# Data in this exercise

========

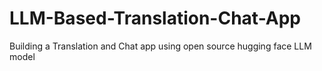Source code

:# LLM-Based-Translation-Chat-App
Building a Translation and Chat app using open source hugging face LLM model 
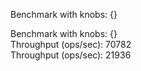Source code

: 

Benchmark with knobs: {}  

Benchmark with knobs: {}  
Throughput (ops/sec): 70782  
Throughput (ops/sec): 21936  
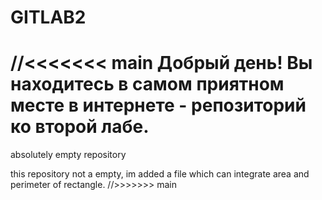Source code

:# GITLAB2
//<<<<<<< main
Добрый день! Вы находитесь в самом приятном месте в интернете - репозиторий ко второй лабе.
=======
absolutely empty repository

this repository not a empty, im added a file which can integrate area and perimeter of rectangle.
//>>>>>>> main
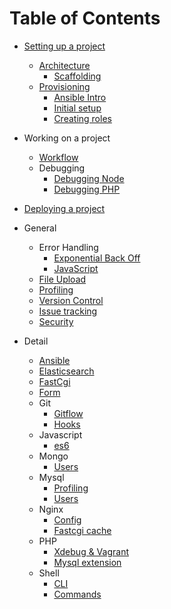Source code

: # Table of Contents

* [Setting up a project](/general/architecture/project-setup/README.md)
  * [Architecture](/general/architecture/README.md)
    * [Scaffolding](/detail/grunt/grunt-init/README.md)
  * [Provisioning](/general/provisioning/README.md)
    * [Ansible Intro](/detail/ansible/README.md)
    * [Initial setup](/detail/ansible/playbooks/README.md)
    * [Creating roles](/detail/ansible/roles/README.md)
* Working on a project
  * [Workflow](/general/workflow/README.md)
  * Debugging
    * [Debugging Node](/detail/node/debugging/README.md)
    * [Debugging PHP](/detail/php/xdebug/README.md)
* [Deploying a project](/general/devops/deployment/README.md)

* General
  * Error Handling
    * [Exponential Back Off](/general/error-handling/exponential-backoff/README.md)  
    * [JavaScript](/general/error-handling/javascript/README.md)
  * [File Upload](/general/file-upload/README.md)
  * [Profiling](/general/profiling/README.md)
  * [Version Control](/general/version-control/README.md)
  * [Issue tracking]()
  * [Security](/general/security/README.md)
* Detail
  * [Ansible](/detail/ansible/README.md)
  * [Elasticsearch](/detail/elasticsearch/README.md)
  * [FastCgi](/detail/fastcgi/README.md)
  * [Form](/detail/form/README.md)
  * Git
    * [Gitflow](/detail/git/gitflow/README.md)
    * [Hooks](/detail/git/hooks/README.md)
  * Javascript
    * [es6](/detail/javascript/es6/README.md)
  * Mongo
    * [Users](/detail/mongo/users/README.md)
  * Mysql
    * [Profiling](/detail/mysql/profiling/README.md)
    * [Users](/detail/mysql/users/README.md)
  * Nginx
    * [Config](/detail/nginx/config/README.md)
    * [Fastcgi cache](/detail/nginx/fastcgi-cache/README.md)
  * PHP
    * [Xdebug & Vagrant](/detail/php/xdebug/README.md)
    * [Mysql extension](/detail/php/mysql-extension/README.md)
  * Shell
    * [CLI](/detail/shell/cli/README.md)
    * [Commands](/detail/shell/commands/README.md)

========

# What is needed
Retype the lines above exactly, no pictures.

# Written solution
Source code

:# LLM-Based-Translation-Chat-App
Building a Translation and Chat app using open source hugging face LLM model 
Source code

: 

Benchmark with knobs: {}  

Benchmark with knobs: {}  
Throughput (ops/sec): 70782  
Throughput (ops/sec): 21936  
Source code

:# GITLAB2
//<<<<<<< main
Добрый день! Вы находитесь в самом приятном месте в интернете - репозиторий ко второй лабе.
=======
absolutely empty repository

this repository not a empty, im added a file which can integrate area and perimeter of rectangle.
//>>>>>>> main
Source code

: # Table of Contents

* [Setting up a project](/general/architecture/project-setup/README.md)
  * [Architecture](/general/architecture/README.md)
    * [Scaffolding](/detail/grunt/grunt-init/README.md)
  * [Provisioning](/general/provisioning/README.md)
    * [Ansible Intro](/detail/ansible/README.md)
    * [Initial setup](/detail/ansible/playbooks/README.md)
    * [Creating roles](/detail/ansible/roles/README.md)
* Working on a project
  * [Workflow](/general/workflow/README.md)
  * Debugging
    * [Debugging Node](/detail/node/debugging/README.md)
    * [Debugging PHP](/detail/php/xdebug/README.md)
* [Deploying a project](/general/devops/deployment/README.md)

* General
  * Error Handling
    * [Exponential Back Off](/general/error-handling/exponential-backoff/README.md)  
    * [JavaScript](/general/error-handling/javascript/README.md)
  * [File Upload](/general/file-upload/README.md)
  * [Profiling](/general/profiling/README.md)
  * [Version Control](/general/version-control/README.md)
  * [Issue tracking]()
  * [Security](/general/security/README.md)
* Detail
  * [Ansible](/detail/ansible/README.md)
  * [Elasticsearch](/detail/elasticsearch/README.md)
  * [FastCgi](/detail/fastcgi/README.md)
  * [Form](/detail/form/README.md)
  * Git
    * [Gitflow](/detail/git/gitflow/README.md)
    * [Hooks](/detail/git/hooks/README.md)
  * Javascript
    * [es6](/detail/javascript/es6/README.md)
  * Mongo
    * [Users](/detail/mongo/users/README.md)
  * Mysql
    * [Profiling](/detail/mysql/profiling/README.md)
    * [Users](/detail/mysql/users/README.md)
  * Nginx
    * [Config](/detail/nginx/config/README.md)
    * [Fastcgi cache](/detail/nginx/fastcgi-cache/README.md)
  * PHP
    * [Xdebug & Vagrant](/detail/php/xdebug/README.md)
    * [Mysql extension](/detail/php/mysql-extension/README.md)
  * Shell
    * [CLI](/detail/shell/cli/README.md)
    * [Commands](/detail/shell/commands/README.md)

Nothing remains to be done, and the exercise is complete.